Rolê – Histórias dos Rolezinhos

Investigação sobre estruturas raciais e higienismo na sociedade

Júlia Pulvirenti - 15 de outubro de 2021

Os “rolezinhos” marcaram o Brasil por volta de 2013, quando adolescentes periféricos começaram a ocupar os shoppings de algumas capitais. O que muitos não sabem é que esse movimento não se tratava apenas de diversão em centros urbanos. Mais do que uma multidão que caminha e canta, era um grande manifesto contra o racismo institucional. O contexto social e cultural é o que torna Rolê – Histórias dos Rolezinhos tão necessário.

O documentário de Vladimir Seixas vai além de explicar a história por trás das mobilizações. Afinal, não há como falar de jovens da periferia sem falar de racismo e todas as suas problemáticas. O movimento não se separa dos preconceitos latentes no Brasil. Por isso, Seixas escolhe uma abordagem mais abrangente, conferindo rostos importantes para a narrativa e expondo suas dores e desejos. A montagem alterna entre imagens de arquivo e momentos atuais com quem participou dos “rolezinhos”. Nas cenas em que se revisita o passado é quando a obra ganha maior potência. Vemos a imprensa que distorce o movimento, racistas abismados com a força da juventude, protestos e violência policial. Interessante que o diretor não esqueceu de expor Rachel Sheherazade, jornalista símbolo da classe média preconceituosa, que chegou a defender pessoas que amarraram um jovem negro em um poste. Hoje, a comunicadora se diz contra o governo Bolsonaro, mas seu passado mostra algo muito mais terrível.

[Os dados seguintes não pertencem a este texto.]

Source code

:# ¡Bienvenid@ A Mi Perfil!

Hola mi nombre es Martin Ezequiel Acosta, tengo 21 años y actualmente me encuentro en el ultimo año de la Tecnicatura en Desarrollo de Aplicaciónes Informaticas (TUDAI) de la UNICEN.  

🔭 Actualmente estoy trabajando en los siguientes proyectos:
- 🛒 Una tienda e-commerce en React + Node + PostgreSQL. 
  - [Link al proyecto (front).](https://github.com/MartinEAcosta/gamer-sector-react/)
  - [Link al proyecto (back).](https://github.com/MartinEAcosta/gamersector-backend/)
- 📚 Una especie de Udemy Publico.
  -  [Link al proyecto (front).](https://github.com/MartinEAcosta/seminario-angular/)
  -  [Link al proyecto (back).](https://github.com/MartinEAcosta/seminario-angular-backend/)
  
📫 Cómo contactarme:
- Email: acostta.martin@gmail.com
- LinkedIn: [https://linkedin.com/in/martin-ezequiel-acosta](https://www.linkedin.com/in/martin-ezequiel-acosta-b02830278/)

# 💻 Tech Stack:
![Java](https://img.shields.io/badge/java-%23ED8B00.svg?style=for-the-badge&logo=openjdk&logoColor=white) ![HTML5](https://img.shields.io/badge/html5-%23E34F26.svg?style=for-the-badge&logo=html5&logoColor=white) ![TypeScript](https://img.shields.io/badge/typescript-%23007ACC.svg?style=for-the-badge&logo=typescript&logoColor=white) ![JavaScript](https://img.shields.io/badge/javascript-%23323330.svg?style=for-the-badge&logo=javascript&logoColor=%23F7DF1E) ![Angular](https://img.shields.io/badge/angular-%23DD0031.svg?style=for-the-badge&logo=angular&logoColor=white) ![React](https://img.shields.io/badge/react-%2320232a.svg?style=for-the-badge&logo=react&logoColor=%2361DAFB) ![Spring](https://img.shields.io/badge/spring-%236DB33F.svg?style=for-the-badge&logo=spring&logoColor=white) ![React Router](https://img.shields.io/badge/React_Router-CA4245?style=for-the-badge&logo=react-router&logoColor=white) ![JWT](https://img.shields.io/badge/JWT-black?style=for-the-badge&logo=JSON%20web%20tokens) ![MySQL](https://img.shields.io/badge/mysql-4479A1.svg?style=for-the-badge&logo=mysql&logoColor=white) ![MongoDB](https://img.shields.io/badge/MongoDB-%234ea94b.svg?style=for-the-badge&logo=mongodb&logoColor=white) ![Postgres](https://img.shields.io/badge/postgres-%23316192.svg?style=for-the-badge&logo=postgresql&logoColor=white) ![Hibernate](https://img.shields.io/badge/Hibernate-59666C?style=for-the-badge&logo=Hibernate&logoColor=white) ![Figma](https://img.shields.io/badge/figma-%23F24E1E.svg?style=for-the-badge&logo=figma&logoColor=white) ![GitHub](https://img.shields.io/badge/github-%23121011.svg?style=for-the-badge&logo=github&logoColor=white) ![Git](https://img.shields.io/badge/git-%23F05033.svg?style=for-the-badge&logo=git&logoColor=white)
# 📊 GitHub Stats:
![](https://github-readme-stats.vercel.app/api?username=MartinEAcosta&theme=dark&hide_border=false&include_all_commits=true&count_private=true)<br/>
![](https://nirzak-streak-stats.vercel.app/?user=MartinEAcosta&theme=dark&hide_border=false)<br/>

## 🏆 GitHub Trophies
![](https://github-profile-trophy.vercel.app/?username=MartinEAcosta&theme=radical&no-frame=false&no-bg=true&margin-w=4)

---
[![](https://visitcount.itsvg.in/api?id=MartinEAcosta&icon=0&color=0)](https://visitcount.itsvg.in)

A escolha de trazer esse assunto para debate, anos depois do ocorrido, é muito inteligente. Seixas mostra uma arte de rua de Marielle Franco. As manifestações por conta de João Alberto, homem que foi espancado até a morte por dois seguranças do Carrefour, em Porto Alegre. O anúncio de que Bolsonaro é o novo presidente do Brasil. Tudo está interligado com a origem racista do Estado. Falar sobre isso atualmente é fundamental para que a realidade se transforme. O diretor apresenta, ainda, outro mérito: não se preocupa com a didática. O documentário não é feito para educar pessoas brancas, mas sim para ouvir a juventude preta e exibir os horrores da nossa sociedade.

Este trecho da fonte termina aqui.